"""

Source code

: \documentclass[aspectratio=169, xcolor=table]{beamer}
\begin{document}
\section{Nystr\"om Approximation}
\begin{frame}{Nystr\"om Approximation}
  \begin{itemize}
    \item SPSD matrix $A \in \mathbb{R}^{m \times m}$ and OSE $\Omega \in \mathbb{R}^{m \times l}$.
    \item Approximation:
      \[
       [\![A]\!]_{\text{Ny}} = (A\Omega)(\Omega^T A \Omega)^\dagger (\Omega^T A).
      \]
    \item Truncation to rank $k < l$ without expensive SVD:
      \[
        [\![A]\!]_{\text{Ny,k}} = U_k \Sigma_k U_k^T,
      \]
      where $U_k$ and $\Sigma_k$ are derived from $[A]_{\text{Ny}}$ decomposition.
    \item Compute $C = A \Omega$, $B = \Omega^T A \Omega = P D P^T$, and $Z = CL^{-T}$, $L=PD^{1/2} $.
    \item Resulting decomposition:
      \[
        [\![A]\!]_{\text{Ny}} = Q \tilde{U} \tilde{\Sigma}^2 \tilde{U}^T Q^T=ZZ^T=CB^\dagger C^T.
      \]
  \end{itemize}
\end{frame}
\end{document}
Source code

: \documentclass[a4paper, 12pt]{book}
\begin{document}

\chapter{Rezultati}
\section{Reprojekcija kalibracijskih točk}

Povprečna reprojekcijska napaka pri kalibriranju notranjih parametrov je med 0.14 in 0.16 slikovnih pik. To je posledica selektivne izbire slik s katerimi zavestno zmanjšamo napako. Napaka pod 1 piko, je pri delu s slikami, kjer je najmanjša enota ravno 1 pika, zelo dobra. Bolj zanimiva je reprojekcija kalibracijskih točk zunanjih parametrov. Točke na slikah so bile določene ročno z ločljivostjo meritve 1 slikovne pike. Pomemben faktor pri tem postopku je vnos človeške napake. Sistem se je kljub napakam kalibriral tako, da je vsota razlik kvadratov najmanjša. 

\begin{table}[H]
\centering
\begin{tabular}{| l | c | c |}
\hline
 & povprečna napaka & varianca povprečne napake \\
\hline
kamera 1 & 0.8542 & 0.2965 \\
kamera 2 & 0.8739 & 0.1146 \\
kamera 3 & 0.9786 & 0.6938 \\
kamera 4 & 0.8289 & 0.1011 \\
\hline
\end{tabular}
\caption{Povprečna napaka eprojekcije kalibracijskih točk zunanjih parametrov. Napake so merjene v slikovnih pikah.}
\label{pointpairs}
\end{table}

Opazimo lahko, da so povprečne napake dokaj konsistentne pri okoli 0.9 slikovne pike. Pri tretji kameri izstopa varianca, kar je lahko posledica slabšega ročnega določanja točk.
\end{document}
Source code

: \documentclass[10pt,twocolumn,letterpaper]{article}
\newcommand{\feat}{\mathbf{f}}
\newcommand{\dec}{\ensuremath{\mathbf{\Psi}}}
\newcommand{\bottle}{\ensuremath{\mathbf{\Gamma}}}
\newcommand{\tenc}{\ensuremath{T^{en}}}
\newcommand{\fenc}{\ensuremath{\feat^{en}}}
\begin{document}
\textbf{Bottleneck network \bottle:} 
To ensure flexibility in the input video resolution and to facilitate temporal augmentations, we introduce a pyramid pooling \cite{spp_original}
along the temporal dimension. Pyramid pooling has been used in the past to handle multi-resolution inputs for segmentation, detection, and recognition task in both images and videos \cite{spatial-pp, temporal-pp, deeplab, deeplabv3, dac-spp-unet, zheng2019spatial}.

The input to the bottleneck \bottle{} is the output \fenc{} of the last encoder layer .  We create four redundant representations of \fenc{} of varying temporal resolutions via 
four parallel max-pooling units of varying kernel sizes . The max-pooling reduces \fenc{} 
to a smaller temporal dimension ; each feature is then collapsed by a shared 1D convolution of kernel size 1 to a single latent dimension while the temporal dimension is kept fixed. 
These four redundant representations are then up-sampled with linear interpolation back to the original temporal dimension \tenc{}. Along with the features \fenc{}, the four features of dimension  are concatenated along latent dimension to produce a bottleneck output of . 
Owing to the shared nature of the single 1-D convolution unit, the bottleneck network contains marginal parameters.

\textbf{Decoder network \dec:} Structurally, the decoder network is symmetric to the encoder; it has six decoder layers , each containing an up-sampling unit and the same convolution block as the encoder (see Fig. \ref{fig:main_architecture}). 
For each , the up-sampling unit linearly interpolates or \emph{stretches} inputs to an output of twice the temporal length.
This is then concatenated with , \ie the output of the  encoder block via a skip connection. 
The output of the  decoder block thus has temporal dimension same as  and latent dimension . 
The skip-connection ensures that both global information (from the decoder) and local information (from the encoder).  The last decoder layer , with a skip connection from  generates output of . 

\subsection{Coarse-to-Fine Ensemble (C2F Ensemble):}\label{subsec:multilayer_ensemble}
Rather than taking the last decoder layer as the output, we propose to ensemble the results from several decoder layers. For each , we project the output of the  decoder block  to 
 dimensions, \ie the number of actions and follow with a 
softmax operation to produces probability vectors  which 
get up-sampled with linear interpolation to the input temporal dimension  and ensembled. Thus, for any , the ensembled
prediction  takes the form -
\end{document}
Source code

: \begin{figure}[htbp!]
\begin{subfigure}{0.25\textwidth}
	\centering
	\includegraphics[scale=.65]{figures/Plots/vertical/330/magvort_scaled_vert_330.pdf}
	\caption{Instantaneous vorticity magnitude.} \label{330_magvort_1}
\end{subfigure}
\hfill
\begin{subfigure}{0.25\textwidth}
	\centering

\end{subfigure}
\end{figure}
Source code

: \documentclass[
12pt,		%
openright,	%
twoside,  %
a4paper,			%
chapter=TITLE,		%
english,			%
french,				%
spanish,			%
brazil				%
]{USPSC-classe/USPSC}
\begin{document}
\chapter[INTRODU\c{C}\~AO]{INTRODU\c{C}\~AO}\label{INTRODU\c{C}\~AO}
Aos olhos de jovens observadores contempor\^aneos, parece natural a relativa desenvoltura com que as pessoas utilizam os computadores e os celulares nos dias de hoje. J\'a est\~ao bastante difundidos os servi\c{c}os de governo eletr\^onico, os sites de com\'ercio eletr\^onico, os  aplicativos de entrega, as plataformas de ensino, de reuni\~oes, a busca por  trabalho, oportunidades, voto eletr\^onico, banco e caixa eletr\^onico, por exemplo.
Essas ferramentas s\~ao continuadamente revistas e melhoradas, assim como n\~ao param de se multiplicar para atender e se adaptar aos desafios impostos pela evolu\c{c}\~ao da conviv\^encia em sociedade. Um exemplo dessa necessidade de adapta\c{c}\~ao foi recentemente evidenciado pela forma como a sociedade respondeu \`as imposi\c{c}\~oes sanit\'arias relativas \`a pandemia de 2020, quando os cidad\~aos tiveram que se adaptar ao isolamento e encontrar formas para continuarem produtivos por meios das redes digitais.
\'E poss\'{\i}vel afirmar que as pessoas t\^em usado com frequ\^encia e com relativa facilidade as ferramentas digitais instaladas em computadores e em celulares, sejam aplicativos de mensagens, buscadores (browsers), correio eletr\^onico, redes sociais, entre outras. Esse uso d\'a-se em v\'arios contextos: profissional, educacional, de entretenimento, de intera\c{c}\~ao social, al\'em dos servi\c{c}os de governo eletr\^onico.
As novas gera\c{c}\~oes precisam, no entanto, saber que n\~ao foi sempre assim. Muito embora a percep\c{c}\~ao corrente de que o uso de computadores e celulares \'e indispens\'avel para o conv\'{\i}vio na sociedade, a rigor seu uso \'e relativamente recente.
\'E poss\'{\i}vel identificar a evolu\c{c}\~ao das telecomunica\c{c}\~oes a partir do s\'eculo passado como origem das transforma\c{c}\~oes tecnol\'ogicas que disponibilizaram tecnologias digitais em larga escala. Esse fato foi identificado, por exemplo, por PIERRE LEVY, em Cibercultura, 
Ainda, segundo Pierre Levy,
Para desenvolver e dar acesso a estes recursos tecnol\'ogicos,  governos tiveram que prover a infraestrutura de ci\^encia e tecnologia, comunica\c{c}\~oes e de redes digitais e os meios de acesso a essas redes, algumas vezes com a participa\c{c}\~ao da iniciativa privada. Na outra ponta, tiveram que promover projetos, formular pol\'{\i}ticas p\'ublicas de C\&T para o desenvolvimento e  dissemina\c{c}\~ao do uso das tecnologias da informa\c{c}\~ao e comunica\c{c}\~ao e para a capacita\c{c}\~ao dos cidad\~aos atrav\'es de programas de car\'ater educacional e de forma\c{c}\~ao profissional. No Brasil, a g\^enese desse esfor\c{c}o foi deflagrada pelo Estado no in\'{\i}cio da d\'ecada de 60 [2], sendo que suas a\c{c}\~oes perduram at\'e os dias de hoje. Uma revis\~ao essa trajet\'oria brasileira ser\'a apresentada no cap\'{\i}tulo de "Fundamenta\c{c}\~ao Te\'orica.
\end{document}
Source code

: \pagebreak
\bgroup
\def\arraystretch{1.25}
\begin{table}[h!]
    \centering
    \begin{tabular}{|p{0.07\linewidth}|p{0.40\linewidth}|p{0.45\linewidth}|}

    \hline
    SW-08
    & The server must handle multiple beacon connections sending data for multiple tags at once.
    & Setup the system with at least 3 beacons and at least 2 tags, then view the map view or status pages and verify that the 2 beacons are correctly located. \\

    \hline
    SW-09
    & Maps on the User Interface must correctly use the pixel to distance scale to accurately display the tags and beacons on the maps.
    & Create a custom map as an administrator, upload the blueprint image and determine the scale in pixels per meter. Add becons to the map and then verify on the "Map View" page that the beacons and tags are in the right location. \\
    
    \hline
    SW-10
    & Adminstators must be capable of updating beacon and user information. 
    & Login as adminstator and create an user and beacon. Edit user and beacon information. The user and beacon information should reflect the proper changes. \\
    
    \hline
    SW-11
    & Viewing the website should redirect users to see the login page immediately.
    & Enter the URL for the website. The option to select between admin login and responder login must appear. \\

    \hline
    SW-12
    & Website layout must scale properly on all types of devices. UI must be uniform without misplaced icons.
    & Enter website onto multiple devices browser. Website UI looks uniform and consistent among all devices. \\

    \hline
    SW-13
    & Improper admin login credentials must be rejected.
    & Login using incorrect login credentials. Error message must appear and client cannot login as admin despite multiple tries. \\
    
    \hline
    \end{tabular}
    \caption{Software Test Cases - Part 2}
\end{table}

"""

Work task | Output, unchanged, the lines of the listing above from the first one through the one holding "where $U_k$ and". Leave out every line after it.

Response |
Source code

: \documentclass[aspectratio=169, xcolor=table]{beamer}
\begin{document}
\section{Nystr\"om Approximation}
\begin{frame}{Nystr\"om Approximation}
  \begin{itemize}
    \item SPSD matrix $A \in \mathbb{R}^{m \times m}$ and OSE $\Omega \in \mathbb{R}^{m \times l}$.
    \item Approximation:
      \[
       [\![A]\!]_{\text{Ny}} = (A\Omega)(\Omega^T A \Omega)^\dagger (\Omega^T A).
      \]
    \item Truncation to rank $k < l$ without expensive SVD:
      \[
        [\![A]\!]_{\text{Ny,k}} = U_k \Sigma_k U_k^T,
      \]
      where $U_k$ and $\Sigma_k$ are derived from $[A]_{\text{Ny}}$ decomposition.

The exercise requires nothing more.